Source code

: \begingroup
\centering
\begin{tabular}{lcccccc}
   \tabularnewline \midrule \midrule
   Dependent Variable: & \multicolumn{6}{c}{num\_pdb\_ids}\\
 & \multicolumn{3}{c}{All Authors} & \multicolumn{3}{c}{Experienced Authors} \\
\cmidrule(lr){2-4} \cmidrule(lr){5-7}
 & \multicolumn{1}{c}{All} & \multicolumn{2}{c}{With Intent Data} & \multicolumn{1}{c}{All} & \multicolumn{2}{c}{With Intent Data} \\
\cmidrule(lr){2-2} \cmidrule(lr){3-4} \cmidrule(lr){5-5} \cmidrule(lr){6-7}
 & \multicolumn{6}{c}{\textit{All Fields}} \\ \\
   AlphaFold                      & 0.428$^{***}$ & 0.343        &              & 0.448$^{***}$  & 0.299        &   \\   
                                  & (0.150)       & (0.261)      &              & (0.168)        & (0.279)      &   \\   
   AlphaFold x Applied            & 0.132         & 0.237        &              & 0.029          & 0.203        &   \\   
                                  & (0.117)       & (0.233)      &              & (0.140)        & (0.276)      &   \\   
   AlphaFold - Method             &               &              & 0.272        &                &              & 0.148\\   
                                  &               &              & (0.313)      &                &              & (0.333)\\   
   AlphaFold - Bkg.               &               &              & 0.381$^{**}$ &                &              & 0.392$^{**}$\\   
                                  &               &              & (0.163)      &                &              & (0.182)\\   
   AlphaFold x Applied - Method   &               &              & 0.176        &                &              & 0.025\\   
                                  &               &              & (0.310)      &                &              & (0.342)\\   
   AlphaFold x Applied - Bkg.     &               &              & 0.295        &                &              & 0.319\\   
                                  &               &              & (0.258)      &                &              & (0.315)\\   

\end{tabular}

::::

Task to carry out
Whenever the word "multicolumn" occurs in a line of the listing above, return that line.

Answer to the exercise
   Dependent Variable: & \multicolumn{6}{c}{num\_pdb\_ids}\\
 & \multicolumn{3}{c}{All Authors} & \multicolumn{3}{c}{Experienced Authors} \\
 & \multicolumn{1}{c}{All} & \multicolumn{2}{c}{With Intent Data} & \multicolumn{1}{c}{All} & \multicolumn{2}{c}{With Intent Data} \\
 & \multicolumn{6}{c}{\textit{All Fields}} \\ \\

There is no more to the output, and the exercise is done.